UE mendukung ultimatum ECOWAS
Komunitas Ekonomi Negara-negara Afrika Barat (ECOWAS) juga mengutuk kudeta di Niger. Selain menjatuhkan sanksi, ECOWAS pada hari Minggu memberikan ultimatum satu minggu kepada pelaku kudeta untuk memulihkan situasi sebelumnya. Jika tidak, semua tindakan yang diperlukan – termasuk kemungkinan penggunaan kekerasan – akan diambil untuk memulihkan tatanan konstitusional.
Léonard Colomba-Petteng, yang terutama meneliti hubungan Eropa dengan Niger, menganggapnya sebagai alat tekanan yang keberhasilannya diragukan karena tujuan para pembuat kudeta masih belum jelas. “Saya rasa tidak banyak negosiasi yang dilakukan dengan pihak militer sendiri. Reaksi internasional pertama adalah memberikan tekanan dibandingkan bernegosiasi dan mencoba memahami apa yang sedang terjadi.”
UE menyambut baik langkah-langkah yang diambil oleh Komunitas Ekonomi Negara-negara Afrika Barat pada Senin pagi. “Uni Eropa mendukung dan akan mendorong dengan cepat dan tegas semua tindakan yang diambil ECOWAS dalam menanggapi kudeta ini,” kata kepala kebijakan luar negeri UE Josep Borrell. Perancis juga menyambut baik keputusan ECOWAS.
Demonstrasi di depan Kedutaan Besar Perancis
Menurut laporan media, protes pro-junta di depan kedutaan Perancis di ibu kota Niamey telah meningkat. AFP melaporkan bahwa tanda kedutaan dirobohkan dan slogan-slogan anti-Prancis diteriakkan, pada saat yang sama muncul simpati terhadap Rusia. Ketika beberapa pengunjuk rasa mencoba masuk, mereka dibubarkan dengan gas air mata.

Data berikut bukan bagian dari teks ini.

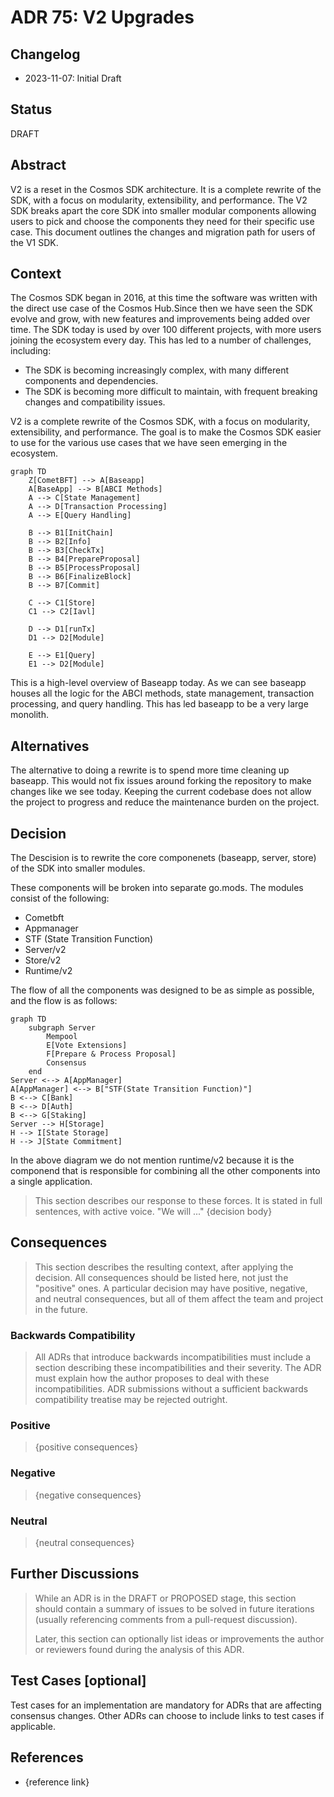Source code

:# ADR 75: V2 Upgrades

## Changelog

* 2023-11-07: Initial Draft

## Status

DRAFT

## Abstract

V2 is a reset in the Cosmos SDK architecture. It is a complete rewrite of the SDK, with a focus on modularity, extensibility, and performance. The V2 SDK breaks apart the core SDK into smaller modular components allowing users to pick and choose the components they need for their specific use case. This document outlines the changes and migration path for users of the V1 SDK.

## Context

The Cosmos SDK began in 2016, at this time the software was written with the direct use case of the Cosmos Hub.Since then we have seen the SDK evolve and grow, with new features and improvements being added over time. The SDK today is used by over 100 different projects, with more users joining the ecosystem every day. This has led to a number of challenges, including:

* The SDK is becoming increasingly complex, with many different components and dependencies.
* The SDK is becoming more difficult to maintain, with frequent breaking changes and compatibility issues.

V2 is a complete rewrite of the Cosmos SDK, with a focus on modularity, extensibility, and performance. The goal is to make the Cosmos SDK easier to use for the various use cases that we have seen emerging in the ecosystem. 

```mermaid
graph TD
    Z[CometBFT] --> A[Baseapp]
    A[BaseApp] --> B[ABCI Methods]
    A --> C[State Management]
    A --> D[Transaction Processing]
    A --> E[Query Handling]

    B --> B1[InitChain]
    B --> B2[Info]
    B --> B3[CheckTx]
    B --> B4[PrepareProposal]
    B --> B5[ProcessProposal]
    B --> B6[FinalizeBlock]
    B --> B7[Commit]

    C --> C1[Store]
    C1 --> C2[Iavl]

    D --> D1[runTx]
    D1 --> D2[Module]

    E --> E1[Query]
    E1 --> D2[Module]
```

This is a high-level overview of Baseapp today. As we can see baseapp houses all the logic for the ABCI methods, state management, transaction processing, and query handling. This has led baseapp to be a very large monolith.

## Alternatives

The alternative to doing a rewrite is to spend more time cleaning up baseapp. This would not fix issues around forking the repository to make changes like we see today. Keeping the current codebase does not allow the project to progress and reduce the maintenance burden on the project.


## Decision

The Descision is to rewrite the core componenets (baseapp, server, store) of the SDK into smaller modules. 

These components will be broken into separate go.mods. The modules consist of the following:

* Cometbft
* Appmanager
* STF  (State Transition Function)
* Server/v2
* Store/v2
* Runtime/v2

The flow of all the components was designed to be as simple as possible, and the flow is as follows:

```mermaid
graph TD
    subgraph Server
        Mempool
        E[Vote Extensions]
        F[Prepare & Process Proposal]
        Consensus
    end
Server <--> A[AppManager]
A[AppManager] <--> B["STF(State Transition Function)"]
B <--> C[Bank]
B <--> D[Auth]
B <--> G[Staking]
Server --> H[Storage]
H --> I[State Storage]
H --> J[State Commitment]
```

In the above diagram we do not mention runtime/v2 because it is the componend that is responsible for combining all the other components into a single application.

> This section describes our response to these forces. It is stated in full
> sentences, with active voice. "We will ..."
> {decision body}

## Consequences

> This section describes the resulting context, after applying the decision. All
> consequences should be listed here, not just the "positive" ones. A particular
> decision may have positive, negative, and neutral consequences, but all of them
> affect the team and project in the future.

### Backwards Compatibility

> All ADRs that introduce backwards incompatibilities must include a section
> describing these incompatibilities and their severity. The ADR must explain
> how the author proposes to deal with these incompatibilities. ADR submissions
> without a sufficient backwards compatibility treatise may be rejected outright.

### Positive

> {positive consequences}

### Negative

> {negative consequences}

### Neutral

> {neutral consequences}

## Further Discussions

> While an ADR is in the DRAFT or PROPOSED stage, this section should contain a
> summary of issues to be solved in future iterations (usually referencing comments
> from a pull-request discussion).
> 
> Later, this section can optionally list ideas or improvements the author or
> reviewers found during the analysis of this ADR.

## Test Cases [optional]

Test cases for an implementation are mandatory for ADRs that are affecting consensus
changes. Other ADRs can choose to include links to test cases if applicable.

## References

* {reference link}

Pada hari Minggu, dari Istana Elysée dikatakan bahwa presiden Prancis tidak akan mentolerir serangan apa pun terhadap Prancis dan kepentingannya. Dia juga mengumumkan “tanggapan segera dan tidak dapat dielakkan dari Perancis” jika terjadi serangan terhadap warga Perancis. Uni Eropa mengatakan Uni Eropa akan meminta pertanggungjawaban komplotan kudeta atas setiap serangan terhadap warga sipil, personel atau fasilitas diplomatik – tanpa secara spesifik menyebut nama Perancis. Pemerintah Prancis pada hari Senin menolak klaim militer Nigeria bahwa mereka menggunakan senjata untuk melindungi kedutaan.

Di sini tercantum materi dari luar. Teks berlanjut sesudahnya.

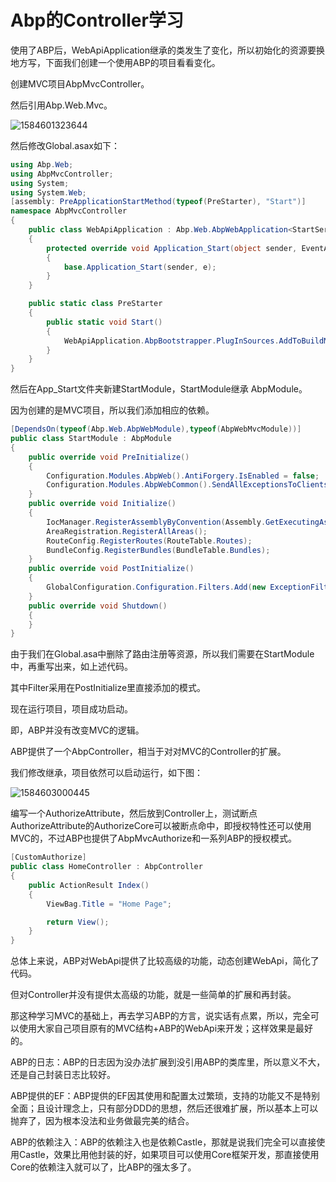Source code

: # Abp的Controller学习

使用了ABP后，WebApiApplication继承的类发生了变化，所以初始化的资源要换地方写，下面我们创建一个使用ABP的项目看看变化。

创建MVC项目AbpMvcController。

然后引用Abp.Web.Mvc。

![1584601323644](D:\GitHub\AbpMvcController\1584601323644.png)

然后修改Global.asax如下：

```C#
using Abp.Web;
using AbpMvcController;
using System;
using System.Web;
[assembly: PreApplicationStartMethod(typeof(PreStarter), "Start")]
namespace AbpMvcController
{
    public class WebApiApplication : Abp.Web.AbpWebApplication<StartServiceModule>
    {
        protected override void Application_Start(object sender, EventArgs e)
        {
            base.Application_Start(sender, e);
        } 
    }

    public static class PreStarter
    {
        public static void Start()
        { 
            WebApiApplication.AbpBootstrapper.PlugInSources.AddToBuildManager(); 
        }
    } 
}
```

然后在App_Start文件夹新建StartModule，StartModule继承 AbpModule。

因为创建的是MVC项目，所以我们添加相应的依赖。

```C#
[DependsOn(typeof(Abp.Web.AbpWebModule),typeof(AbpWebMvcModule))]
public class StartModule : AbpModule
{
    public override void PreInitialize()
    {
        Configuration.Modules.AbpWeb().AntiForgery.IsEnabled = false;
        Configuration.Modules.AbpWebCommon().SendAllExceptionsToClients = true; 
    }
    public override void Initialize()
    {
        IocManager.RegisterAssemblyByConvention(Assembly.GetExecutingAssembly());
        AreaRegistration.RegisterAllAreas();
        RouteConfig.RegisterRoutes(RouteTable.Routes); 
        BundleConfig.RegisterBundles(BundleTable.Bundles);
    }
    public override void PostInitialize()
    {
		GlobalConfiguration.Configuration.Filters.Add(new ExceptionFilter());
    }
    public override void Shutdown()
    {
    }
}
```

由于我们在Global.asa中删除了路由注册等资源，所以我们需要在StartModule中，再重写出来，如上述代码。

其中Filter采用在PostInitialize里直接添加的模式。

现在运行项目，项目成功启动。

即，ABP并没有改变MVC的逻辑。

ABP提供了一个AbpController，相当于对对MVC的Controller的扩展。

我们修改继承，项目依然可以启动运行，如下图：

![1584603000445](D:\GitHub\AbpMvcController\1584603000445.png)

编写一个AuthorizeAttribute，然后放到Controller上，测试断点AuthorizeAttribute的AuthorizeCore可以被断点命中，即授权特性还可以使用MVC的，不过ABP也提供了AbpMvcAuthorize和一系列ABP的授权模式。

```C#
[CustomAuthorize]
public class HomeController : AbpController
{
    public ActionResult Index()
    {
        ViewBag.Title = "Home Page";

        return View();
    }
}
```

总体上来说，ABP对WebApi提供了比较高级的功能，动态创建WebApi，简化了代码。

但对Controller并没有提供太高级的功能，就是一些简单的扩展和再封装。

那这种学习MVC的基础上，再去学习ABP的方言，说实话有点累，所以，完全可以使用大家自己项目原有的MVC结构+ABP的WebApi来开发；这样效果是最好的。

ABP的日志：ABP的日志因为没办法扩展到没引用ABP的类库里，所以意义不大，还是自己封装日志比较好。

ABP提供的EF：ABP提供的EF因其使用和配置太过繁琐，支持的功能又不是特别全面；且设计理念上，只有部分DDD的思想，然后还很难扩展，所以基本上可以抛弃了，因为根本没法和业务做最完美的结合。

ABP的依赖注入：ABP的依赖注入也是依赖Castle，那就是说我们完全可以直接使用Castle，效果比用他封装的好，如果项目可以使用Core框架开发，那直接使用Core的依赖注入就可以了，比ABP的强太多了。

Prancis – bekas kekuatan kolonial Niger – memainkan peran khusus di negara ini. Pakar Colomba-Petteng mengemukakan bahwa Perancis mempunyai banyak kepentingan di wilayah tersebut. “Kita tidak boleh lupa bahwa Perancis mempunyai agenda pembangunan dan keamanan yang lengkap di kawasan. Sebuah perusahaan Perancis juga menambang uranium di bagian utara negara itu, jelas Colomba-Petteng dalam sebuah wawancara dengan DW. Bukan hanya karena alasan-alasan inilah Perancis dianggap oleh sebagian orang di Niger memiliki “agenda neo-kolonial yang tersembunyi”, kata ilmuwan politik tersebut. Namun, Kementerian Luar Negeri Perancis berpendapat bahwa cadangan uranium Perancis sangat terdiversifikasi dan uranium dari Niger hanya menyumbang empat persen dari produksi dunia.
Dalam beberapa tahun terakhir, Perancis telah hadir di wilayah tersebut dengan operasi melawan kelompok teroris Islam. Setelah kudeta di Mali, Paris mengakhiri operasi di zona Sahel seperti saat ini pada Juni 2021. Kadang-kadang hingga 5.000 tentara Prancis dikerahkan selama Operasi Barkhane. Pada bulan Januari tahun ini, negara tersebut menarik pasukannya dari Burkina Faso. Seperti diberitakan DW, sentimen anti-Prancis juga berperan. Menurut Colomba-Petteng, kemunduran secara bertahap dapat terus berlanjut: Jika para pelaku kudeta berhasil mendapatkan apa yang mereka inginkan, peneliti yakin, hal ini dapat merugikan pengaruh Perancis lebih lanjut di wilayah tersebut.